=== TASK INSTRUCTIONS ===
Each line from the one that has "العبيد | 80,885,684.292 |" through the end of the entries below must be written out exactly; leave out all other lines.

=== DATASET ===
==================================================

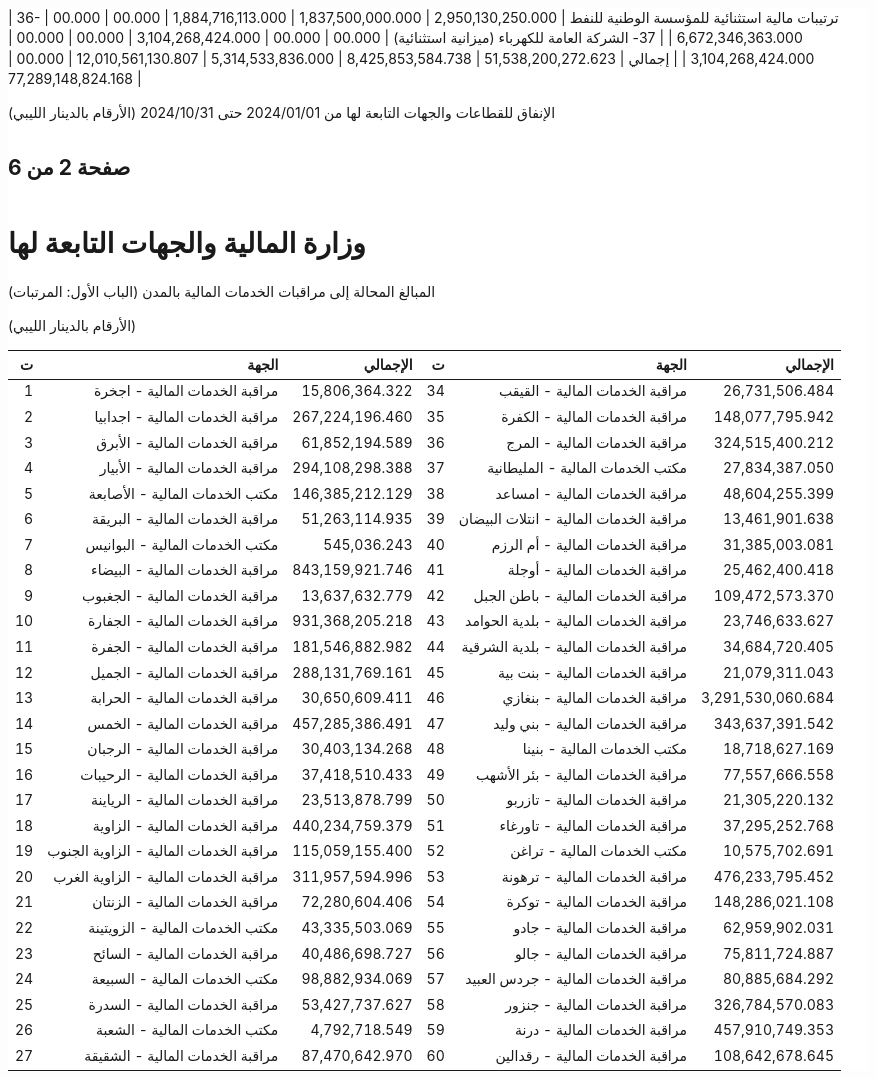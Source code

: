 | 36- ترتيبات مالية استثنائية للمؤسسة الوطنية للنفط | 2,950,130,250.000 | 1,837,500,000.000 | 1,884,716,113.000 | 00.000 | 00.000 | 6,672,346,363.000 |
| 37- الشركة العامة للكهرباء (ميزانية استثنائية) | 00.000 | 00.000 | 3,104,268,424.000 | 00.000 | 00.000 | 3,104,268,424.000 |
| إجمالي | 51,538,200,272.623 | 8,425,853,584.738 | 5,314,533,836.000 | 12,010,561,130.807 | 00.000 | 77,289,148,824.168 |

الإنفاق للقطاعات والجهات التابعة لها من 2024/01/01 حتى 2024/10/31 (الأرقام بالدينار الليبي)

صفحة 2 من 6
---
# وزارة المالية والجهات التابعة لها

المبالغ المحالة إلى مراقبات الخدمات المالية بالمدن (الباب الأول: المرتبات)

(الأرقام بالدينار الليبي)

| ت | الجهة | الإجمالي | ت | الجهة | الإجمالي |
|---:|-------------------:|-------------:|---:|-------------------:|-------------:|
| 1 | مراقبة الخدمات المالية - اجخرة | 15,806,364.322 | 34 | مراقبة الخدمات المالية - القيقب | 26,731,506.484 |
| 2 | مراقبة الخدمات المالية - اجدابيا | 267,224,196.460 | 35 | مراقبة الخدمات المالية - الكفرة | 148,077,795.942 |
| 3 | مراقبة الخدمات المالية - الأبرق | 61,852,194.589 | 36 | مراقبة الخدمات المالية - المرج | 324,515,400.212 |
| 4 | مراقبة الخدمات المالية - الأبيار | 294,108,298.388 | 37 | مكتب الخدمات المالية - المليطانية | 27,834,387.050 |
| 5 | مكتب الخدمات المالية - الأصابعة | 146,385,212.129 | 38 | مراقبة الخدمات المالية - امساعد | 48,604,255.399 |
| 6 | مراقبة الخدمات المالية - البريقة | 51,263,114.935 | 39 | مراقبة الخدمات المالية - انتلات البيضان | 13,461,901.638 |
| 7 | مكتب الخدمات المالية - البوانيس | 545,036.243 | 40 | مراقبة الخدمات المالية - أم الرزم | 31,385,003.081 |
| 8 | مراقبة الخدمات المالية - البيضاء | 843,159,921.746 | 41 | مراقبة الخدمات المالية - أوجلة | 25,462,400.418 |
| 9 | مراقبة الخدمات المالية - الجغبوب | 13,637,632.779 | 42 | مراقبة الخدمات المالية - باطن الجبل | 109,472,573.370 |
| 10 | مراقبة الخدمات المالية - الجفارة | 931,368,205.218 | 43 | مراقبة الخدمات المالية - بلدية الحوامد | 23,746,633.627 |
| 11 | مراقبة الخدمات المالية - الجفرة | 181,546,882.982 | 44 | مراقبة الخدمات المالية - بلدية الشرقية | 34,684,720.405 |
| 12 | مراقبة الخدمات المالية - الجميل | 288,131,769.161 | 45 | مراقبة الخدمات المالية - بنت بية | 21,079,311.043 |
| 13 | مراقبة الخدمات المالية - الحرابة | 30,650,609.411 | 46 | مراقبة الخدمات المالية - بنغازي | 3,291,530,060.684 |
| 14 | مراقبة الخدمات المالية - الخمس | 457,285,386.491 | 47 | مراقبة الخدمات المالية - بني وليد | 343,637,391.542 |
| 15 | مراقبة الخدمات المالية - الرجبان | 30,403,134.268 | 48 | مكتب الخدمات المالية - بنينا | 18,718,627.169 |
| 16 | مراقبة الخدمات المالية - الرحيبات | 37,418,510.433 | 49 | مراقبة الخدمات المالية - بئر الأشهب | 77,557,666.558 |
| 17 | مراقبة الخدمات المالية - الرياينة | 23,513,878.799 | 50 | مراقبة الخدمات المالية - تازربو | 21,305,220.132 |
| 18 | مراقبة الخدمات المالية - الزاوية | 440,234,759.379 | 51 | مراقبة الخدمات المالية - تاورغاء | 37,295,252.768 |
| 19 | مراقبة الخدمات المالية - الزاوية الجنوب | 115,059,155.400 | 52 | مكتب الخدمات المالية - تراغن | 10,575,702.691 |
| 20 | مراقبة الخدمات المالية - الزاوية الغرب | 311,957,594.996 | 53 | مراقبة الخدمات المالية - ترهونة | 476,233,795.452 |
| 21 | مراقبة الخدمات المالية - الزنتان | 72,280,604.406 | 54 | مراقبة الخدمات المالية - توكرة | 148,286,021.108 |
| 22 | مكتب الخدمات المالية - الزويتينة | 43,335,503.069 | 55 | مراقبة الخدمات المالية - جادو | 62,959,902.031 |
| 23 | مراقبة الخدمات المالية - السائح | 40,486,698.727 | 56 | مراقبة الخدمات المالية - جالو | 75,811,724.887 |
| 24 | مكتب الخدمات المالية - السبيعة | 98,882,934.069 | 57 | مراقبة الخدمات المالية - جردس العبيد | 80,885,684.292 |
| 25 | مراقبة الخدمات المالية - السدرة | 53,427,737.627 | 58 | مراقبة الخدمات المالية - جنزور | 326,784,570.083 |
| 26 | مكتب الخدمات المالية - الشعبة | 4,792,718.549 | 59 | مراقبة الخدمات المالية - درنة | 457,910,749.353 |
| 27 | مراقبة الخدمات المالية - الشقيقة | 87,470,642.970 | 60 | مراقبة الخدمات المالية - رقدالين | 108,642,678.645 |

==================================================

=== THE COMPLETED TASK ===
| 24 | مكتب الخدمات المالية - السبيعة | 98,882,934.069 | 57 | مراقبة الخدمات المالية - جردس العبيد | 80,885,684.292 |
| 25 | مراقبة الخدمات المالية - السدرة | 53,427,737.627 | 58 | مراقبة الخدمات المالية - جنزور | 326,784,570.083 |
| 26 | مكتب الخدمات المالية - الشعبة | 4,792,718.549 | 59 | مراقبة الخدمات المالية - درنة | 457,910,749.353 |
| 27 | مراقبة الخدمات المالية - الشقيقة | 87,470,642.970 | 60 | مراقبة الخدمات المالية - رقدالين | 108,642,678.645 |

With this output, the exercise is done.